What is the number of lines below that include "Исправлена"? Give that number alone.

(Supplied material Opens)

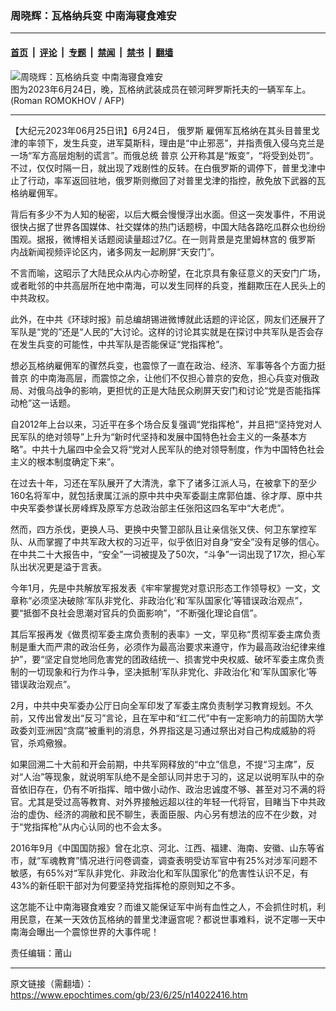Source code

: ### 周晓辉：瓦格纳兵变 中南海寝食难安

---

#### [首页](../../../..?n14022416) &nbsp;|&nbsp; [评论](../../../../../epoch-comment?n14022416) &nbsp;|&nbsp; [专题](../../../../../epoch-special?n14022416) &nbsp;|&nbsp; [禁闻](../../../../../epoch-news?n14022416) &nbsp;|&nbsp; [禁书](../../../../../books?n14022416) &nbsp;|&nbsp; [翻墙](https://github.com/gfw-breaker/nogfw/blob/master/README.md?n14022416)


<div><img alt="周晓辉：瓦格纳兵变 中南海寝食难安" class="attachment-djy_600_400 size-djy_600_400 wp-post-image" src="https://i.epochtimes.com/assets/uploads/2023/06/id14022214-000_33KV8LW-600x400.jpg"/>
<div class="caption">
 图为2023年6月24日，晚，瓦格纳武装成员在顿河畔罗斯托夫的一辆军车上。(Roman ROMOKHOV / AFP)
</div></div><hr/><div class="post_content" id="artbody" itemprop="articleBody">
 <!-- article content begin -->
 <p>
  【大纪元2023年06月25日讯】6月24日，
  <ok href="https://www.epochtimes.com/gb/tag/%E4%BF%84%E7%BD%97%E6%96%AF.html">
   俄罗斯
  </ok>
  雇佣军瓦格纳在其头目普里戈津的率领下，发生兵变，进军莫斯科，理由是“中止邪恶”，并指责俄入侵乌克兰是一场“军方高层炮制的谎言”。而俄总统
  <ok href="https://www.epochtimes.com/gb/tag/%E6%99%AE%E4%BA%AC.html">
   普京
  </ok>
  公开称其是“叛变”，“将受到处罚”。不过，仅仅时隔一日，就出现了戏剧性的反转。在白俄罗斯的调停下，普里戈津中止了行动，率军返回驻地，俄罗斯则撤回了对普里戈津的指控，赦免放下武器的瓦格纳雇佣军。
 </p>
 <p>
  背后有多少不为人知的秘密，以后大概会慢慢浮出水面。但这一突发事件，不用说很快占据了世界各国媒体、社交媒体的热门话题榜，中国大陆各路吃瓜群众也纷纷围观。据报，微博相关话题阅读量超过7亿。在一则背景是克里姆林宫的
  <ok href="https://www.epochtimes.com/gb/tag/%E4%BF%84%E7%BD%97%E6%96%AF.html">
   俄罗斯
  </ok>
  内战新闻视频评论区内，诸多网友一起刷屏“天安门”。
 </p>
 <p>
  不言而喻，这昭示了大陆民众从内心亦盼望，在北京具有象征意义的天安门广场，或者毗邻的中共高层所在地中南海，可以发生同样的兵变，推翻欺压在人民头上的中共政权。
 </p>
 <p>
  此外，在中共《环球时报》前总编胡锡进微博就此话题的评论区，网友们还展开了军队是“党的”还是“人民的”大讨论。这样的讨论其实就是在探讨中共军队是否会存在发生兵变的可能性，中共军队是否能保证“党指挥枪”。
 </p>
 <p>
  想必瓦格纳雇佣军的骤然兵变，也震惊了一直在政治、经济、军事等各个方面力挺
  <ok href="https://www.epochtimes.com/gb/tag/%E6%99%AE%E4%BA%AC.html">
   普京
  </ok>
  的中南海高层，而震惊之余，让他们不仅担心普京的安危，担心兵变对俄政局、对俄乌战争的影响，更担忧的正是大陆民众刷屏天安门和讨论“党是否能指挥动枪”这一话题。
 </p>
 <p>
  自2012年上台以来，习近平在多个场合反复强调“党指挥枪”，并且把“坚持党对人民军队的绝对领导”上升为“新时代坚持和发展中国特色社会主义的一条基本方略”。中共十九届四中全会又将“党对人民军队的绝对领导制度，作为中国特色社会主义的根本制度确定下来”。
 </p>
 <p>
  在过去十年，习还在军队展开了大清洗，拿下了诸多江派人马，在被拿下的至少160名将军中，就包括隶属江派的原中共中央军委副主席郭伯雄、徐才厚、原中共中央军委参谋长房峰辉及原军方总政治部主任张阳这四名军中“大老虎”。
 </p>
 <p>
  然而，四方杀伐，更换人马、更换中央警卫部队且让亲信张又侠、何卫东掌控军队、从而掌握了中共军政大权的习近平，似乎依旧对自身“安全”没有足够的信心。在中共二十大报告中，“安全”一词被提及了50次，“斗争”一词出现了17次，担心军队出状况更是溢于言表。
 </p>
 <p>
  今年1月，先是中共解放军报发表《牢牢掌握党对意识形态工作领导权》一文，文章称“必须坚决破除‘军队非党化、非政治化’和‘军队国家化’等错误政治观点”，要“抵御不良社会思潮对官兵的负面影响”，“不断强化理论自信”。
 </p>
 <p>
  其后军报再发《做贯彻军委主席负责制的表率》一文，罕见称“贯彻军委主席负责制是重大而严肃的政治任务，必须作为最高治要求来遵守，作为最高政治纪律来维护”，要“坚定自觉地同危害党的团政结统一、损害党中央权威、破坏军委主席负责制的一切现象和行为作斗争，坚决抵制‘军队非党化、非政治化’和‘军队国家化’等错误政治观点”。
 </p>
 <p>
  2月，中共中央军委办公厅日向全军印发了军委主席负责制学习教育规划。不久前，又传出曾发出“反习”言论，且在军中和“红二代”中有一定影响力的前国防大学政委刘亚洲因“贪腐”被重判的消息，外界指这是习通过祭出对自己构成威胁的将官，杀鸡儆猴。
 </p>
 <p>
  如果回溯二十大前和开会前期，中共军网释放的“中立”信息，不提“习主席”，反对“人治”等现象，就说明军队绝不是全部认同并忠于习的，这足以说明军队中的杂音依旧存在，仍有不听指挥、暗中做小动作、政治忠诚度不够、甚至对习不满的将官。尤其是受过高等教育、对外界接触远超以往的年轻一代将官，目睹当下中共政治的虚伪、经济的凋敝和民不聊生，表面臣服、内心另有想法的应不在少数，对于“党指挥枪”从内心认同的也不会太多。
 </p>
 <p>
  2016年9月《中国国防报》曾在北京、河北、江西、福建、海南、安徽、山东等省市，就“军魂教育”情况进行问卷调查，调查表明受访军官中有25%对涉军问题不敏感，有65%对“军队非党化、非政治化和军队国家化”的危害性认识不足，有43%的新任职干部对为何要坚持党指挥枪的原则知之不多。
 </p>
 <p>
  这怎能不让中南海寝食难安？而谁又能保证军中尚有血性之人，不会抓住时机，利用民意，在某一天效仿瓦格纳的普里戈津逼宫呢？都说世事难料，说不定哪一天中南海会曝出一个震惊世界的大事件呢！
 </p>
 <p>
  责任编辑：莆山
 </p>
 <!-- article content end -->
 <div id="below_article_ad">
 </div>
</div>


---

原文链接（需翻墙）：https://www.epochtimes.com/gb/23/6/25/n14022416.htm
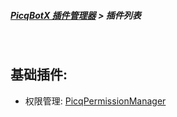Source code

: ##### [PicqBotX 插件管理器](https://github.com/HyDevelop/PicqBotX-PluginManager) > 插件列表

<br>

基础插件:
--------

* 权限管理: [PicqPermissionManager](https://github.com/HyDEV-Plugins/PicqPermissionManager)

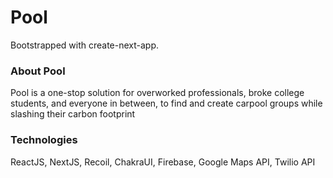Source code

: # Pool
Bootstrapped with create-next-app. 

### About Pool
Pool is a one-stop solution for overworked professionals, broke college students, and everyone in between, to find and create carpool groups while slashing their carbon footprint

### Technologies
ReactJS, NextJS, Recoil, ChakraUI, Firebase, Google Maps API, Twilio API
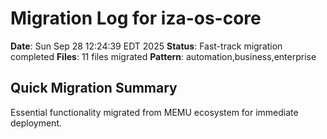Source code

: # Migration Log for iza-os-core

**Date**: Sun Sep 28 12:24:39 EDT 2025
**Status**: Fast-track migration completed
**Files**:       11 files migrated
**Pattern**: automation,business,enterprise

## Quick Migration Summary
Essential functionality migrated from MEMU ecosystem for immediate deployment.
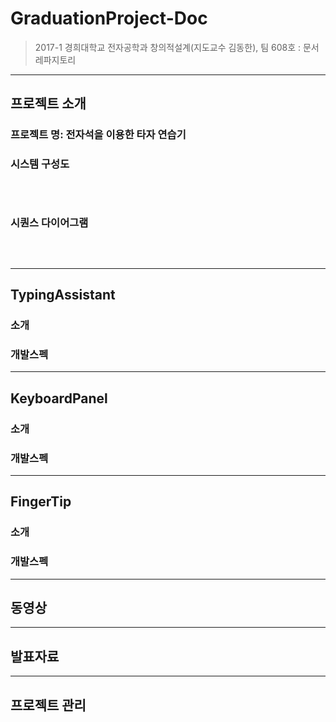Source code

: # GraduationProject-Doc

> 2017-1 경희대학교 전자공학과 창의적설계(지도교수 김동한), 팀 608호 : 문서 레파지토리

***

## 프로젝트 소개

### 프로젝트 명: 전자석을 이용한 타자 연습기  

### 시스템 구성도  

![]()

<br/>

### 시퀀스 다이어그램  

![]()

<br/>

***

## TypingAssistant  

### 소개  


### 개발스펙  


***

## KeyboardPanel  

### 소개  


### 개발스펙  


***

## FingerTip

### 소개  


### 개발스펙  


***

## 동영상  

***

## 발표자료  

***

## 프로젝트 관리  

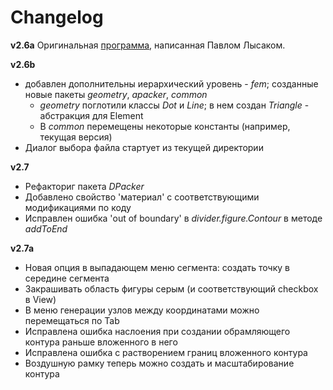 Changelog
=======

**v2.6a**
Оригинальная [программа](https://github.com/paul-lysak/divider), написанная Павлом Лысаком.

**v2.6b**
- добавлен дополнительны иерархический уровень - *fem*; созданные новые пакеты *geometry*, *apacker*, *common*
	* *geometry* поглотили классы *Dot* и *Line*; в нем создан *Triangle* - абстракция для Element
	* В *common* перемещены некоторые константы (например, текущая версия)
- Диалог выбора файла стартует из текущей директории 

**v2.7**
- Рефакториг пакета *DPacker*
- Добавлено свойство 'материал' с соответствующими модификациями по коду
- Исправлен ошибка 'out of boundary' в *divider.figure.Contour* в методе *addToEnd* 

**v2.7a**
- Новая опция в выпадающем меню сегмента: создать точку в середине сегмента
- Закрашивать область фигуры серым (и соответствующий checkbox в View)
- В меню генерации узлов между координатами можно перемещаться по Tab
- Исправлена ошибка наслоения при создании обрамляющего контура раньше вложенного в него
- Исправлена ошибка с растворением границ вложенного контура
- Воздушную рамку теперь можно создать и масштабирование контура
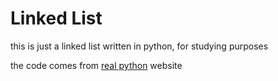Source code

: # Linked List
this is just a linked list written in python, for studying purposes

the code comes from [real python](https://realpython.com/linked-lists-python/) website
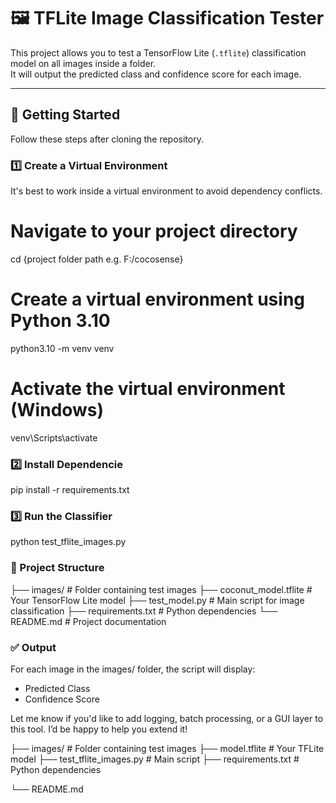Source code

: # 🖼️ TFLite Image Classification Tester

This project allows you to test a TensorFlow Lite (`.tflite`) classification model on all images inside a folder.  
It will output the predicted class and confidence score for each image.

---

## 🚀 Getting Started

Follow these steps after cloning the repository.

### 1️⃣ Create a Virtual Environment
It's best to work inside a virtual environment to avoid dependency conflicts.

# Navigate to your project directory
cd {project folder path e.g. F:/cocosense}

# Create a virtual environment using Python 3.10
python3.10 -m venv venv

# Activate the virtual environment (Windows)
venv\Scripts\activate

### 2️⃣ Install Dependencie
pip install -r requirements.txt

### 3️⃣ Run the Classifier

python test_tflite_images.py



### 📁 Project Structure
├── images/                 # Folder containing test images
├── coconut_model.tflite            # Your TensorFlow Lite model
├── test_model.py   # Main script for image classification
├── requirements.txt        # Python dependencies
└── README.md               # Project documentation



### ✅ Output
For each image in the images/ folder, the script will display:
- Predicted Class
- Confidence Score

Let me know if you'd like to add logging, batch processing, or a GUI layer to this tool. I’d be happy to help you extend it!



├── images/                 # Folder containing test images
├── model.tflite            # Your TFLite model
├── test_tflite_images.py   # Main script
├── requirements.txt        # Python dependencies

└── README.md    


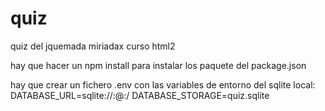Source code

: # quiz
quiz del jquemada miriadax curso html2

hay que hacer un npm install para instalar los paquete del package.json

hay que crear un fichero .env con las variables de entorno del sqlite local:
DATABASE_URL=sqlite://:@:/
DATABASE_STORAGE=quiz.sqlite
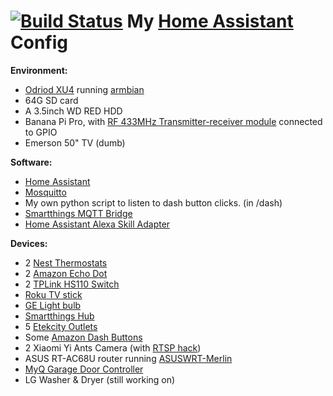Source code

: # [![Build Status](https://travis-ci.org/henryouly/homeassistant-config.svg?branch=master)](https://travis-ci.org/henryouly/homeassistant-config) My [Home Assistant](https://home-assistant.io/) Config

**Environment:**
* [Odriod XU4](https://www.hardkernel.com/shop/odroid-xu4-special-price/) running [armbian](https://www.armbian.com/)
* 64G SD card
* A 3.5inch WD RED HDD
* Banana Pi Pro, with [RF 433MHz Transmitter-receiver module](http://a.co/5VgdkjU) connected to GPIO
* Emerson 50" TV (dumb)

**Software:**
* [Home Assistant](https://home-assistant.io/)
* [Mosquitto](https://mosquitto.org/)
* My own python script to listen to dash button clicks. (in /dash)
* [Smartthings MQTT Bridge](https://github.com/stjohnjohnson/smartthings-mqtt-bridge)
* [Home Assistant Alexa Skill Adapter](https://github.com/auchter/haaska)

**Devices:**
* 2 [Nest Thermostats](http://amzn.to/2eAhB1k)
* 2 [Amazon Echo Dot](http://amzn.to/2e3vHFQ)
* 2 [TPLink HS110 Switch](https://www.amazon.com/dp/B0178IC5ZY/ref=emc_b_5_t)
* [Roku TV stick](http://a.co/8if0VE4)
* [GE Light bulb](http://a.co/doGICUe)
* [Smartthings Hub](http://a.co/dK3FlQT)
* 5 [Etekcity Outlets](http://amzn.to/2efNoBP)
* Some [Amazon Dash Buttons](http://amzn.to/2dPKZhM)
* 2 Xiaomi Yi Ants Camera (with [RTSP hack](https://github.com/fritz-smh/yi-hack))
* ASUS RT-AC68U router running [ASUSWRT-Merlin](https://asuswrt.lostrealm.ca/)
* [MyQ Garage Door Controller](http://a.co/duB4Jwy)
* LG Washer & Dryer (still working on)
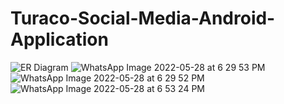 # Turaco-Social-Media-Android-Application
![ER Diagram](https://user-images.githubusercontent.com/63640474/172207900-00851ab5-0748-4507-ab6b-11fcfebb00ad.svg)
![WhatsApp Image 2022-05-28 at 6 29 53 PM](https://user-images.githubusercontent.com/63640474/172208600-d98416f0-41d7-4f85-a2ba-9c857f22791f.jpeg)
![WhatsApp Image 2022-05-28 at 6 29 52 PM](https://user-images.githubusercontent.com/63640474/172208454-eec8d319-f51b-45a2-943f-85b877f00a9f.jpeg)
![WhatsApp Image 2022-05-28 at 6 53 24 PM](https://user-images.githubusercontent.com/63640474/172208133-cdf333ec-5e8d-45ec-9c8e-b61d6e1fec9c.jpeg)
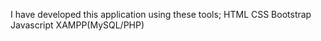 I have developed this application using these tools;
HTML
CSS
Bootstrap
Javascript
XAMPP(MySQL/PHP)
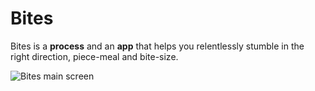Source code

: # Bites

Bites is a **process** and an **app** that helps you relentlessly stumble in the right direction, piece-meal and bite-size.

![Bites main screen](https://s17.postimg.org/7wryn9hkv/computer_screen.png)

(Supplied material Closes)

Response:
2